To do
Would you reproduce exactly the lines below from the one holding "Slides will be" through the one holding "Class, Book, Teacher", inclusive, and no others?

(Stored data entries)
________________

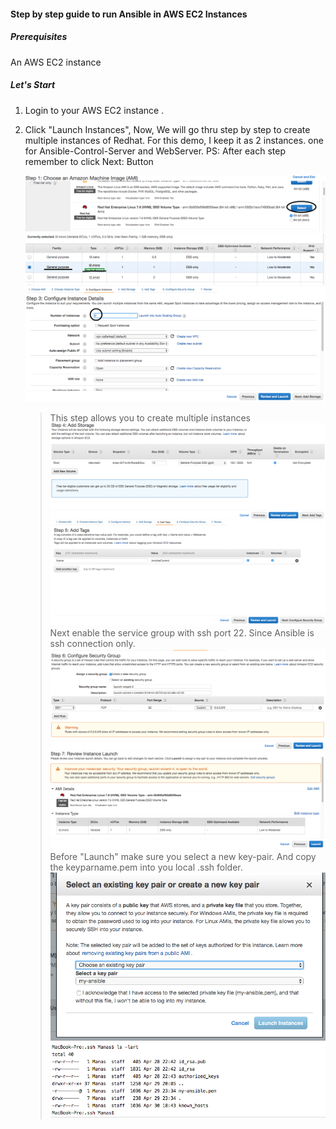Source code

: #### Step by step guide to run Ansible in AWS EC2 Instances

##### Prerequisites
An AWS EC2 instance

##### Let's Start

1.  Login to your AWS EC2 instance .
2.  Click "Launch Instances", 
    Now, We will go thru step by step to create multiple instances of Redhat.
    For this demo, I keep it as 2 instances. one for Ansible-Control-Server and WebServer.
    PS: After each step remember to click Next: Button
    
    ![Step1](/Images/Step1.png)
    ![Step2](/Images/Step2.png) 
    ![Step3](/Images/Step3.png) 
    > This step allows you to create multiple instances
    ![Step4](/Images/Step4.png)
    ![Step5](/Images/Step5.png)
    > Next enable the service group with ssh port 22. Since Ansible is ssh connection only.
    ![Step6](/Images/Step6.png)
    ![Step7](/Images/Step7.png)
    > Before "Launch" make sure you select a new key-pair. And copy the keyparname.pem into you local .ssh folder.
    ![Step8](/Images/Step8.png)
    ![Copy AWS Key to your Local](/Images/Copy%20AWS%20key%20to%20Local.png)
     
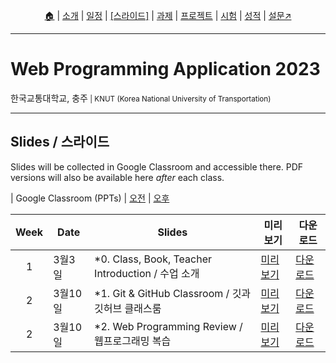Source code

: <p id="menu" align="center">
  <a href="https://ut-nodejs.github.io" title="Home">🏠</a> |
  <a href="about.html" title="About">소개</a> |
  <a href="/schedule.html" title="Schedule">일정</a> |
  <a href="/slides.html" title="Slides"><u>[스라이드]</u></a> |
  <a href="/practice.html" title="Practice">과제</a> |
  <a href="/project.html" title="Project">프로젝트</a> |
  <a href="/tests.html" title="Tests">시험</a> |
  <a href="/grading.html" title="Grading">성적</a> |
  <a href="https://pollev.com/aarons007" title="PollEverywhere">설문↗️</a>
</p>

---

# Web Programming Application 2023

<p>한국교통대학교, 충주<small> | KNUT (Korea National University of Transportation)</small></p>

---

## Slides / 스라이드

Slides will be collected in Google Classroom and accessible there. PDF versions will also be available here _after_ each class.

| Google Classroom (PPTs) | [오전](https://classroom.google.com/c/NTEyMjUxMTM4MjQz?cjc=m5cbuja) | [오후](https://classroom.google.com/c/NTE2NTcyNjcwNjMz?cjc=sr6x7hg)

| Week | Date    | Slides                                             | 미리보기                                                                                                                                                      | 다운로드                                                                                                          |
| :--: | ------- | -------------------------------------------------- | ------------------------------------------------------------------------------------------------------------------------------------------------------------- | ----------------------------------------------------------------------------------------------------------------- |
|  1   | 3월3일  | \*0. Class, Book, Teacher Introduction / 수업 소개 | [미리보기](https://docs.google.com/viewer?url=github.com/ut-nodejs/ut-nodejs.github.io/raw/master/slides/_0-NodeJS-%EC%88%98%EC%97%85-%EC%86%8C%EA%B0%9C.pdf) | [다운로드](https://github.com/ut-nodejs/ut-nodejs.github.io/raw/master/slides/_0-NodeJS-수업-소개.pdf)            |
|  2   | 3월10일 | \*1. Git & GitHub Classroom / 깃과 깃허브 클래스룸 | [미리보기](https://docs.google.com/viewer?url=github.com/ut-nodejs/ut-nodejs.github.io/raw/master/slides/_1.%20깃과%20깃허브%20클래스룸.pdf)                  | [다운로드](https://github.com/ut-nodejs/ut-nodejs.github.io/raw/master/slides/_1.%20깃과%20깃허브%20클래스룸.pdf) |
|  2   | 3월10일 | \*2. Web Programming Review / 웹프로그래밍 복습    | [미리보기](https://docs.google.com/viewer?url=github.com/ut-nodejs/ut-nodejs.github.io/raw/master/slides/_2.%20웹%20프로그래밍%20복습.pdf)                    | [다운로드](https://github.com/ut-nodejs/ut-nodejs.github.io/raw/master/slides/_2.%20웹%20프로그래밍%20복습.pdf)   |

________________

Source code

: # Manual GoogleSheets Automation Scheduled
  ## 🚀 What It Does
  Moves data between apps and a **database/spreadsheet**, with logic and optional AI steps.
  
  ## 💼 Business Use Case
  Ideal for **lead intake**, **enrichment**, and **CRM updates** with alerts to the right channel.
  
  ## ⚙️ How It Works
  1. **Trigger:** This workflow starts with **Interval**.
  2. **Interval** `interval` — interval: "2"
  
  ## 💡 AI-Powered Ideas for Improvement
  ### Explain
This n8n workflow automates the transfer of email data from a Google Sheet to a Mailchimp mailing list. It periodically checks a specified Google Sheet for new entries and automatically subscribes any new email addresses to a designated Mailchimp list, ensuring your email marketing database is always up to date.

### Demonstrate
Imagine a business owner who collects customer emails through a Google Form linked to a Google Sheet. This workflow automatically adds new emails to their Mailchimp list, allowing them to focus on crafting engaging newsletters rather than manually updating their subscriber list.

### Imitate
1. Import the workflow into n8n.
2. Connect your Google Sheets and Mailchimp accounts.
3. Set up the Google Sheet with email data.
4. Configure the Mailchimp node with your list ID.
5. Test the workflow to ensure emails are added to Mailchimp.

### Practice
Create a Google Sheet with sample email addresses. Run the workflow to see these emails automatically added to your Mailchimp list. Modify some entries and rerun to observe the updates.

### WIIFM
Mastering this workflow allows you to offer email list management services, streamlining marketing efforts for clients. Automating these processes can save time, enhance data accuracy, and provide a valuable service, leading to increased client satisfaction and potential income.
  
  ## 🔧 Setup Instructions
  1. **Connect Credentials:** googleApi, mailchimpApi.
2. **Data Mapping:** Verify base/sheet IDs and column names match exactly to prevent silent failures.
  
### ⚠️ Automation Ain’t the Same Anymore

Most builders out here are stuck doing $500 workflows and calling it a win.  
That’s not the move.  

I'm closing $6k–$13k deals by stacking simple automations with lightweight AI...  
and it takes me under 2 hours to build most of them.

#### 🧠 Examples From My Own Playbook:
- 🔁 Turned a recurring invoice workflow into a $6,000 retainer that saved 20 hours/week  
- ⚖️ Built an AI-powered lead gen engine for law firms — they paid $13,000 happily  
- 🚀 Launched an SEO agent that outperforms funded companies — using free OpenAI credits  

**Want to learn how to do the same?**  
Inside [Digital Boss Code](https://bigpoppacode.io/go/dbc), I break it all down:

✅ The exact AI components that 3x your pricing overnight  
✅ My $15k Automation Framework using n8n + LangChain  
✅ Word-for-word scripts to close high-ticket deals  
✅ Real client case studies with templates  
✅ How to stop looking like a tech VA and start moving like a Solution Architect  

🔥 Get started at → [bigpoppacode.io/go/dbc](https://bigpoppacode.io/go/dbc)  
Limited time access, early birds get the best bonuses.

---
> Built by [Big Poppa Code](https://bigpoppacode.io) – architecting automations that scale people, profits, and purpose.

________________

Written answer
Slides will be collected in Google Classroom and accessible there. PDF versions will also be available here _after_ each class.

| Google Classroom (PPTs) | [오전](https://classroom.google.com/c/NTEyMjUxMTM4MjQz?cjc=m5cbuja) | [오후](https://classroom.google.com/c/NTE2NTcyNjcwNjMz?cjc=sr6x7hg)

| Week | Date    | Slides                                             | 미리보기                                                                                                                                                      | 다운로드                                                                                                          |
| :--: | ------- | -------------------------------------------------- | ------------------------------------------------------------------------------------------------------------------------------------------------------------- | ----------------------------------------------------------------------------------------------------------------- |
|  1   | 3월3일  | \*0. Class, Book, Teacher Introduction / 수업 소개 | [미리보기](https://docs.google.com/viewer?url=github.com/ut-nodejs/ut-nodejs.github.io/raw/master/slides/_0-NodeJS-%EC%88%98%EC%97%85-%EC%86%8C%EA%B0%9C.pdf) | [다운로드](https://github.com/ut-nodejs/ut-nodejs.github.io/raw/master/slides/_0-NodeJS-수업-소개.pdf)            |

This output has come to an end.